**Exercise instructions**.
Count the lines below that include the word "growing" and write that number alone.

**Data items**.
--*--

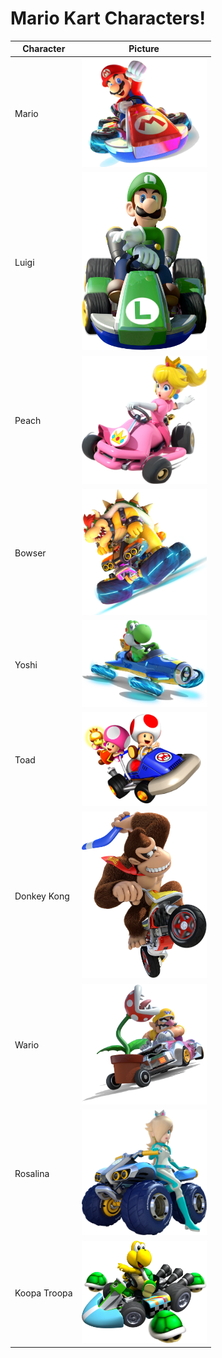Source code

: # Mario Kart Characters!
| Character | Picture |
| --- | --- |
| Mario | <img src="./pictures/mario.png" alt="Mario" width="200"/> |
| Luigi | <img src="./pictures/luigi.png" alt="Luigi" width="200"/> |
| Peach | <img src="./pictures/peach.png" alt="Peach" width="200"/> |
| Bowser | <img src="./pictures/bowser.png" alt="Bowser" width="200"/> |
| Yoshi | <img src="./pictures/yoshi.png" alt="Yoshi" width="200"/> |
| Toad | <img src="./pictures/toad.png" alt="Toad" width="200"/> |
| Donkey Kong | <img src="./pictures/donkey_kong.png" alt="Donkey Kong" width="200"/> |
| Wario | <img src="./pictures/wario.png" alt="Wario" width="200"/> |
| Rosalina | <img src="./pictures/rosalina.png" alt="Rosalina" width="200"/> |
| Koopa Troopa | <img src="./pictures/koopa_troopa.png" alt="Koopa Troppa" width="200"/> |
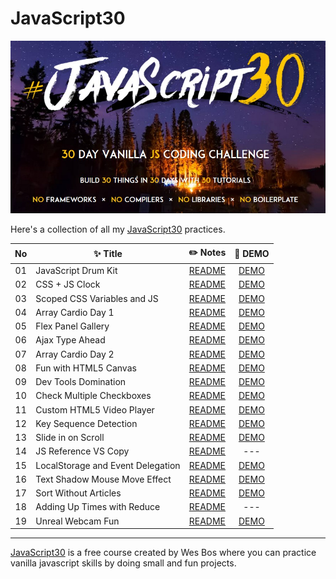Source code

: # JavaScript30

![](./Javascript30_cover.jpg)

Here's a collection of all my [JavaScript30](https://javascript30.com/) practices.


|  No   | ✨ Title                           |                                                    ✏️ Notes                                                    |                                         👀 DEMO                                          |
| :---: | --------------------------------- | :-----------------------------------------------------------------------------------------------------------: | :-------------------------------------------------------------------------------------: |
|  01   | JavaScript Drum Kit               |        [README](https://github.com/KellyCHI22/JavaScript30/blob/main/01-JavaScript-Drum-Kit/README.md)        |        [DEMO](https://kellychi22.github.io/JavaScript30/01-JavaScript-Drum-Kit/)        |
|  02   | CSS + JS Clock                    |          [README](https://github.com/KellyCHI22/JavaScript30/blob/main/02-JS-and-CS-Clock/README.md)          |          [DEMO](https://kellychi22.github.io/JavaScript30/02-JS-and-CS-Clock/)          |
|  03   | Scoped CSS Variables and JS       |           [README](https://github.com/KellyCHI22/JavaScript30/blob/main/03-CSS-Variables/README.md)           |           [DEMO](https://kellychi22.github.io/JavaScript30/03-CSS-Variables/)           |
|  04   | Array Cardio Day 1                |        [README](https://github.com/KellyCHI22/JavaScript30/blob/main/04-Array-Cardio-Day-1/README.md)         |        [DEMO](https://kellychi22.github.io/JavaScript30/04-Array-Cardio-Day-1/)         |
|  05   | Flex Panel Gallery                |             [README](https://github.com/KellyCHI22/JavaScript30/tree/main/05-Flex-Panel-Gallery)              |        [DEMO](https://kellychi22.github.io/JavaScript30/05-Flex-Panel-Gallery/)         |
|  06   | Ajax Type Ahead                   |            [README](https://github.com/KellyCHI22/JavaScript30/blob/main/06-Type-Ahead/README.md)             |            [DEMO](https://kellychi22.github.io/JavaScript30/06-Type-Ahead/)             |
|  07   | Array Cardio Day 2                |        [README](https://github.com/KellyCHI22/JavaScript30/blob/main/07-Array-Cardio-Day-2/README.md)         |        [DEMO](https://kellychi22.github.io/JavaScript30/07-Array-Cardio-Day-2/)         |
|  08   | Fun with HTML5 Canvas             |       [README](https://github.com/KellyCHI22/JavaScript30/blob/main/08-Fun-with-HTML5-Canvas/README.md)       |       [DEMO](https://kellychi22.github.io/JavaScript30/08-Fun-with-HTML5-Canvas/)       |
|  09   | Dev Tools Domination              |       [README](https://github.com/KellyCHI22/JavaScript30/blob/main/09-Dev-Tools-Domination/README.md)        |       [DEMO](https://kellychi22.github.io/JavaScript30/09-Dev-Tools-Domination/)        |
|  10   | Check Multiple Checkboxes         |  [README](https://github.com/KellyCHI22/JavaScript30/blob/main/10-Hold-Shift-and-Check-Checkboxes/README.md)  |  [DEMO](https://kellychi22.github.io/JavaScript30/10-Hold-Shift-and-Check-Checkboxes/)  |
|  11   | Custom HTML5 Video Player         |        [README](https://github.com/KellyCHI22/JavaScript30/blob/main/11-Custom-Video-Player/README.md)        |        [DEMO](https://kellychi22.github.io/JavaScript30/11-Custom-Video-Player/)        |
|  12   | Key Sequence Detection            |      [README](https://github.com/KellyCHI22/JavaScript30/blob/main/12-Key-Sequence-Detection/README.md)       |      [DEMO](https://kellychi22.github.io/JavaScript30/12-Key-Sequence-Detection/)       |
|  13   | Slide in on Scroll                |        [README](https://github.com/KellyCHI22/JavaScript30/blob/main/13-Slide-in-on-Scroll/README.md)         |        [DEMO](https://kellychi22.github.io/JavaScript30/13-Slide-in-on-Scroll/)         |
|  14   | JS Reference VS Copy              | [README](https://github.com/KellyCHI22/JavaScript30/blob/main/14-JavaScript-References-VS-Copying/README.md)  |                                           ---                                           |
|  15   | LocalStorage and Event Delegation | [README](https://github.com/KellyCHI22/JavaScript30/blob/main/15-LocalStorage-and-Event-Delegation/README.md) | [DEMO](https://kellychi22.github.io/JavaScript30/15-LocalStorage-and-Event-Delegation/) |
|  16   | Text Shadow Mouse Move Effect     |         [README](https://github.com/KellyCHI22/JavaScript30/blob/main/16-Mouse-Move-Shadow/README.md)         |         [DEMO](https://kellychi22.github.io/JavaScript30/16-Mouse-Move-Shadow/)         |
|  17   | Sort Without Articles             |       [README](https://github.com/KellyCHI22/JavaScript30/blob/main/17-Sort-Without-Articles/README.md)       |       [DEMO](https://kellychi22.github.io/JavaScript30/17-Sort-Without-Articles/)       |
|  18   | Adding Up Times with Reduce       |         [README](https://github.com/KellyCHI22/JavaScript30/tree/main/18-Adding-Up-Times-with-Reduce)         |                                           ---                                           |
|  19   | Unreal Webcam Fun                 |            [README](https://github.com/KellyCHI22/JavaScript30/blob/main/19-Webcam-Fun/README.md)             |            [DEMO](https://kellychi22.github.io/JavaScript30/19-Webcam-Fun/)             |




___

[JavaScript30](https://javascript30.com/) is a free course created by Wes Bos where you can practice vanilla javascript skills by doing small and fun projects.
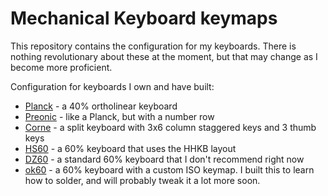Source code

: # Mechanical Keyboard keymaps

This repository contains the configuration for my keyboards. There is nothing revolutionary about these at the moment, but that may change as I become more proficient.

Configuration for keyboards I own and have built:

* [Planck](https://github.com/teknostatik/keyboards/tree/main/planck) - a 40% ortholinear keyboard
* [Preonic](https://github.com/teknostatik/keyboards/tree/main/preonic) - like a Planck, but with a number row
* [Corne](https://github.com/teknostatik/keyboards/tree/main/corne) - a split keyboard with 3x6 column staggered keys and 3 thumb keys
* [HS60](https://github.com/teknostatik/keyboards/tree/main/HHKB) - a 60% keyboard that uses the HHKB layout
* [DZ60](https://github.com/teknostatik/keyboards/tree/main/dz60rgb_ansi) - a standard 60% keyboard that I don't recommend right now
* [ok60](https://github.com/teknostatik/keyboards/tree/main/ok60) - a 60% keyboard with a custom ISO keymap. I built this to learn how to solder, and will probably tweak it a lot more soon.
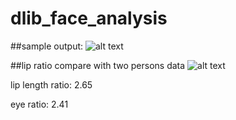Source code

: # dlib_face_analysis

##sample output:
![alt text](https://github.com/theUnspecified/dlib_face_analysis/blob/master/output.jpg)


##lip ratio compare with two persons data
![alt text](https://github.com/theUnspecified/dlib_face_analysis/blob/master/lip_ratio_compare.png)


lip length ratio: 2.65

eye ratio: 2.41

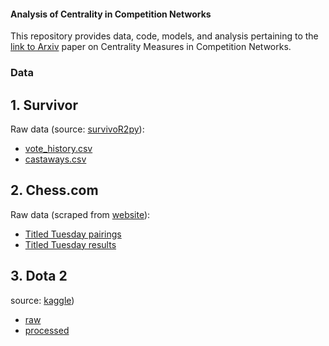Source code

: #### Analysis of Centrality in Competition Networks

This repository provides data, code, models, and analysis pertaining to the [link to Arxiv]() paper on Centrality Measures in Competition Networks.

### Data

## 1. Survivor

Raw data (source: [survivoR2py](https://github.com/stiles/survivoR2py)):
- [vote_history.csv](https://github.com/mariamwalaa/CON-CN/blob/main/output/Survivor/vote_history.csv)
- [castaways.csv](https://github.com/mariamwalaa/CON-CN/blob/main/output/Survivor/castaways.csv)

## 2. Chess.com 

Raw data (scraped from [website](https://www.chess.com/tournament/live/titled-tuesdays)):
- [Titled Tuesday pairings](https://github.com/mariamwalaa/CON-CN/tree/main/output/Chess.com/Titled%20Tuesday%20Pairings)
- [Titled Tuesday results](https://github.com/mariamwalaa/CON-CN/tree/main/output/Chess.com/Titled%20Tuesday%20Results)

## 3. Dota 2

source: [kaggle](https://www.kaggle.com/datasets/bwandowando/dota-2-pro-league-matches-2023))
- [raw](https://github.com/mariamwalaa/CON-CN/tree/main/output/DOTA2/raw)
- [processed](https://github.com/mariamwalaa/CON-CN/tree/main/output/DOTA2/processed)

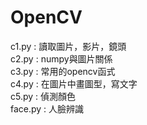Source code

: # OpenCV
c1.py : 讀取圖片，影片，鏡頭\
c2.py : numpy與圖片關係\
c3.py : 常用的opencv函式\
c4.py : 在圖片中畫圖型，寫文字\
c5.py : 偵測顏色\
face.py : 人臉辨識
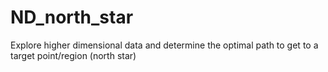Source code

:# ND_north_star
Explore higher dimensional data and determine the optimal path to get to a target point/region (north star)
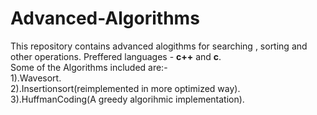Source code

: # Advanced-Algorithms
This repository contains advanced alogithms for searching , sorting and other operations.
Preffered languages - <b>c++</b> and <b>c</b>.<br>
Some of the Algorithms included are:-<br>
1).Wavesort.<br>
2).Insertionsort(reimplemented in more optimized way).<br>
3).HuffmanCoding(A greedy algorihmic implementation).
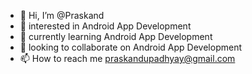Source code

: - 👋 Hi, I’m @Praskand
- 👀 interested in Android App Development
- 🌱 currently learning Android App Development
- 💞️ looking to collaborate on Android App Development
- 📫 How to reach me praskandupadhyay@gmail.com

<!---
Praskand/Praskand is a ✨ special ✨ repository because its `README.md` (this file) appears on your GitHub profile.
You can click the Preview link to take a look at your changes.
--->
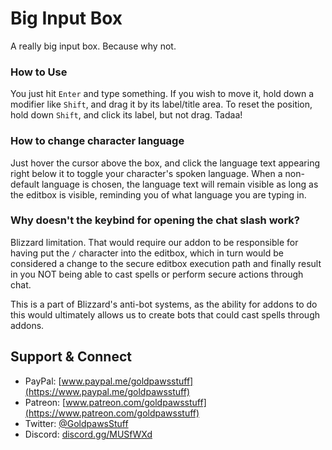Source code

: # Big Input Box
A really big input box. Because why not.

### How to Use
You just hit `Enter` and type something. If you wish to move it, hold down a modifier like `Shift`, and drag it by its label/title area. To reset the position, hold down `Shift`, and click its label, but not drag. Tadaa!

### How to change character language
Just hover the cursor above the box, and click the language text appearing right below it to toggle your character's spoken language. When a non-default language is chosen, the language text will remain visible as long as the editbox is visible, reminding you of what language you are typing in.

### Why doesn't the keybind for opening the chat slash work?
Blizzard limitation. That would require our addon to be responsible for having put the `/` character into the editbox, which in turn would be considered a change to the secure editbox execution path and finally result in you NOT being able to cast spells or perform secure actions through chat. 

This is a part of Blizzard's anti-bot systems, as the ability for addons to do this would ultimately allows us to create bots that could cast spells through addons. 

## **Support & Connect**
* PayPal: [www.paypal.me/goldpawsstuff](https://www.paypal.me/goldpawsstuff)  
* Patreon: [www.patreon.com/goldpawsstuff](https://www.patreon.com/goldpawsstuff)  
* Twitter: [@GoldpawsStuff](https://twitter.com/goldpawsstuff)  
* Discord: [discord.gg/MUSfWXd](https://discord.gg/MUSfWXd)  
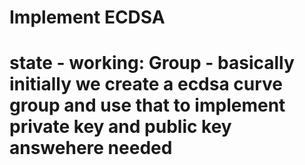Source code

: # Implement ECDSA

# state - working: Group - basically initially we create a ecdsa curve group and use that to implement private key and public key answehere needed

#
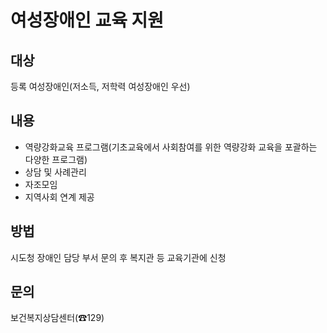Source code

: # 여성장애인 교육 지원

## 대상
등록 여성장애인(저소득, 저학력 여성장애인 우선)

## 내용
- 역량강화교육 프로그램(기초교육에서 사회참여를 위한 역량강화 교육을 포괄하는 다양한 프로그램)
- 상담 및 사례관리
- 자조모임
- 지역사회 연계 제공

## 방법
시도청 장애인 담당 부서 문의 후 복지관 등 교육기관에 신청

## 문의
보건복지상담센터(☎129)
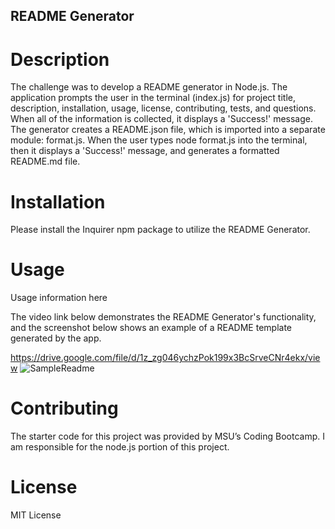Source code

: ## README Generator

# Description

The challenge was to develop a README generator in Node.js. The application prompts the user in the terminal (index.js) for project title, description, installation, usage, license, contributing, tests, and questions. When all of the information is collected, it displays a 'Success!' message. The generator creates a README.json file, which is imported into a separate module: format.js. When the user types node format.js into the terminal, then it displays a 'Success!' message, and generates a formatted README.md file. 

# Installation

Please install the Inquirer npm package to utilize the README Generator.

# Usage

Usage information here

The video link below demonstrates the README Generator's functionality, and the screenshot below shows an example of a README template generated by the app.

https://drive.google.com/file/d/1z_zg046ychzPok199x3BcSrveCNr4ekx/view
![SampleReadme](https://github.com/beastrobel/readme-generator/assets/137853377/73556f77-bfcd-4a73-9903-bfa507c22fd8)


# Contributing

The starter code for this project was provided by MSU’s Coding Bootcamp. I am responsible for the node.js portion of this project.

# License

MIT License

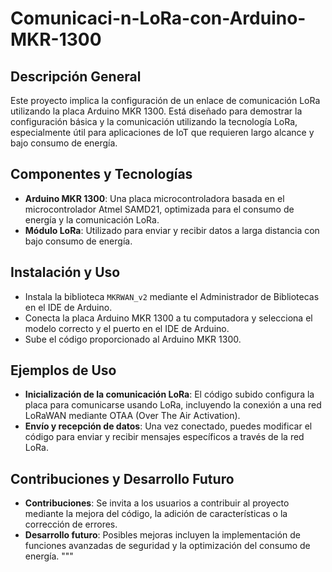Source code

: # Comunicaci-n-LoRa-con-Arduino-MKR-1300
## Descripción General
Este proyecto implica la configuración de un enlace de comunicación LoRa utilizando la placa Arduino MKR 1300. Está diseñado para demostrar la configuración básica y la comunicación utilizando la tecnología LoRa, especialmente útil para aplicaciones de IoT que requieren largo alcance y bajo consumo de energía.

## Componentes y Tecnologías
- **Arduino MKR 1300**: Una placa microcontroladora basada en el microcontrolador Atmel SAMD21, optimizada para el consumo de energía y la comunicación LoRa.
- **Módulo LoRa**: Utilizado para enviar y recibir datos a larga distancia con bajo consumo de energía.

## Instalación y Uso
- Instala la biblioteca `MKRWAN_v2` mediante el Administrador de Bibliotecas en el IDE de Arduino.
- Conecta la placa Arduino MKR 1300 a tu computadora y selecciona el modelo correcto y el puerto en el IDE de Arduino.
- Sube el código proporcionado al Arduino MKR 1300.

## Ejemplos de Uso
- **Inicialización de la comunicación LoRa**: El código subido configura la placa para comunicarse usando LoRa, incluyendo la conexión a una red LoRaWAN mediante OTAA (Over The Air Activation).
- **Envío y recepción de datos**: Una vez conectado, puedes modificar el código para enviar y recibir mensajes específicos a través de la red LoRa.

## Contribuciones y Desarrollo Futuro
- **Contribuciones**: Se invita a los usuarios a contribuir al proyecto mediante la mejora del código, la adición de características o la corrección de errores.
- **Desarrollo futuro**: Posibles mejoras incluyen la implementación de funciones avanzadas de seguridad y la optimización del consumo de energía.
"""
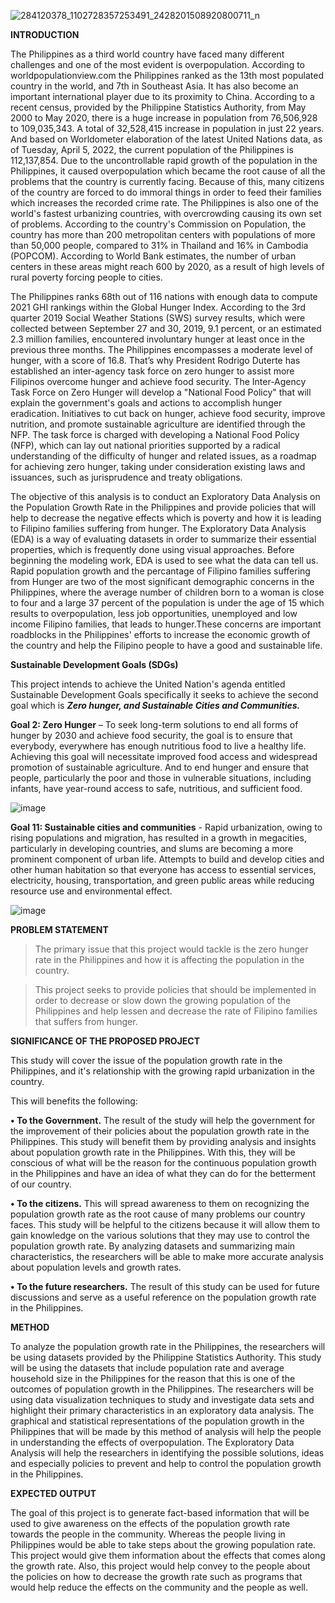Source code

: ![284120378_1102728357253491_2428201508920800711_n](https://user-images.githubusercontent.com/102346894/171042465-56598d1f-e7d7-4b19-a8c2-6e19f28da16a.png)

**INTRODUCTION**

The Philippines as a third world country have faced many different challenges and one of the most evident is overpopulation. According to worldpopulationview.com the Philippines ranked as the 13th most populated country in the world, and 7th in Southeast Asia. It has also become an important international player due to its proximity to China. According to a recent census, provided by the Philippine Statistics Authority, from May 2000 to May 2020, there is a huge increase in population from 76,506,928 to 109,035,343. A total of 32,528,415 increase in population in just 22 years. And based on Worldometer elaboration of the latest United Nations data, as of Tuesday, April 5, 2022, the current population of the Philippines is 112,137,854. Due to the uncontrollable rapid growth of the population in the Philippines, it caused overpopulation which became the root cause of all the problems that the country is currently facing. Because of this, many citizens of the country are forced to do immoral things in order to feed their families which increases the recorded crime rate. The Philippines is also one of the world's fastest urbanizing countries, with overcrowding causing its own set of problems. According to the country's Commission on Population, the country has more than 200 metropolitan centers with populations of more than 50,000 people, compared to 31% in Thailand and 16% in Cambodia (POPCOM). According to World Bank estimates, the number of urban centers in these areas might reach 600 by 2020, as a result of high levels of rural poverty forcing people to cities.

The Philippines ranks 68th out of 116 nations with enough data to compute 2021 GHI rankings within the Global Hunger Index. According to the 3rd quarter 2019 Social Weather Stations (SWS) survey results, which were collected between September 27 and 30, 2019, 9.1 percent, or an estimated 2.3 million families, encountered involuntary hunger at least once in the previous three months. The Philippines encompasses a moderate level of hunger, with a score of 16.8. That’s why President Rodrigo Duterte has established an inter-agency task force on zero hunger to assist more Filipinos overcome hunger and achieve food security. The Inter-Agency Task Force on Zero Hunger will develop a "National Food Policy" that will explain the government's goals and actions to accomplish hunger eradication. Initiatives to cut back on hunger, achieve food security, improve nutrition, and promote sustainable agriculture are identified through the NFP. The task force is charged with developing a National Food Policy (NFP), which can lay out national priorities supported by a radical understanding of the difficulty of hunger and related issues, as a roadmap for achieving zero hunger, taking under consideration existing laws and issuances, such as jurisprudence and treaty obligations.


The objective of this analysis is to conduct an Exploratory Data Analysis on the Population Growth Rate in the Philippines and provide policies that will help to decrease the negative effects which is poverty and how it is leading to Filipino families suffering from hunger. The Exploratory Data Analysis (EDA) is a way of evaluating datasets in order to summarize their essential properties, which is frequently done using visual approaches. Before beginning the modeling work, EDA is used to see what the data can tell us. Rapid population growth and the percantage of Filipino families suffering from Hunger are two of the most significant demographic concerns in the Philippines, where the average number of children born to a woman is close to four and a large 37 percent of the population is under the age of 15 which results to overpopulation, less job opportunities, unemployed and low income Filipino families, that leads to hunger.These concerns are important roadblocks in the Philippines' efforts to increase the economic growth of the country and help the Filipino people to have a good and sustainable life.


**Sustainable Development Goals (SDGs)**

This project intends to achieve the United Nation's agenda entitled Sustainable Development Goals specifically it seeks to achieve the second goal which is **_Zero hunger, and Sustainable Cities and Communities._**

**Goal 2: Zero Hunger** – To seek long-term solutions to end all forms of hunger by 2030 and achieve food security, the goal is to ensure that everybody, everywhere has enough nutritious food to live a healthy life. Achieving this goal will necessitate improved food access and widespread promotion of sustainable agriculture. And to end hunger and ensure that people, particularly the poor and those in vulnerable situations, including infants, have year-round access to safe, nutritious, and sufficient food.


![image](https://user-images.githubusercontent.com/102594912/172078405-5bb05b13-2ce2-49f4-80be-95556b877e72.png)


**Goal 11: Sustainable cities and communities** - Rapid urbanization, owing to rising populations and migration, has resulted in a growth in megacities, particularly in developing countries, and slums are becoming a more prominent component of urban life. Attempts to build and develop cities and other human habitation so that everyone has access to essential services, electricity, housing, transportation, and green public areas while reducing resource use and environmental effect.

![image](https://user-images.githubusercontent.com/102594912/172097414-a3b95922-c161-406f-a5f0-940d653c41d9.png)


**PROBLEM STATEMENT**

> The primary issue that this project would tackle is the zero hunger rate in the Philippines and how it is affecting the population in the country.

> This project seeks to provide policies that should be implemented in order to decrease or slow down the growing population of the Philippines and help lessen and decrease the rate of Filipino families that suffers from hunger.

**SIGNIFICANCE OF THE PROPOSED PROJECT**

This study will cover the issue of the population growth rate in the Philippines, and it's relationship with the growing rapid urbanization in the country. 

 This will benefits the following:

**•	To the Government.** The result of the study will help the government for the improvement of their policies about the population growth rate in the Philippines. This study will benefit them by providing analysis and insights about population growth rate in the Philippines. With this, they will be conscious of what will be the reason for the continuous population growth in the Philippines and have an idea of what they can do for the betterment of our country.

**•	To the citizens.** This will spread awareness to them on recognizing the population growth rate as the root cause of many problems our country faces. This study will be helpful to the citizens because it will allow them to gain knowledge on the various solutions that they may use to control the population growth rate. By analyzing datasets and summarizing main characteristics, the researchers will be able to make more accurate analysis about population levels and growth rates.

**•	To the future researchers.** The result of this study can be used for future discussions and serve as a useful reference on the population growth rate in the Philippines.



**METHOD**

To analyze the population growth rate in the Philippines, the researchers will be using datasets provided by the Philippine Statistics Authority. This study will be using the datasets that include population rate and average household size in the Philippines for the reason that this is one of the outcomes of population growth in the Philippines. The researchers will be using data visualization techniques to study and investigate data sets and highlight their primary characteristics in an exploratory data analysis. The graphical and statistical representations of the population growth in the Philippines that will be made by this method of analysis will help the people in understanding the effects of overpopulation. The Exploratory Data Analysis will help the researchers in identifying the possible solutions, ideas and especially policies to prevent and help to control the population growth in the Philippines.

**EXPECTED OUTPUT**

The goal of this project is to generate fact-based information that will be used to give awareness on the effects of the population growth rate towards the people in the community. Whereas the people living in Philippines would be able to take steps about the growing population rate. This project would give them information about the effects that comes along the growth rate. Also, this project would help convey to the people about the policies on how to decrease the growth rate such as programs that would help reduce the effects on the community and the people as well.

--*--

**The answer**.
3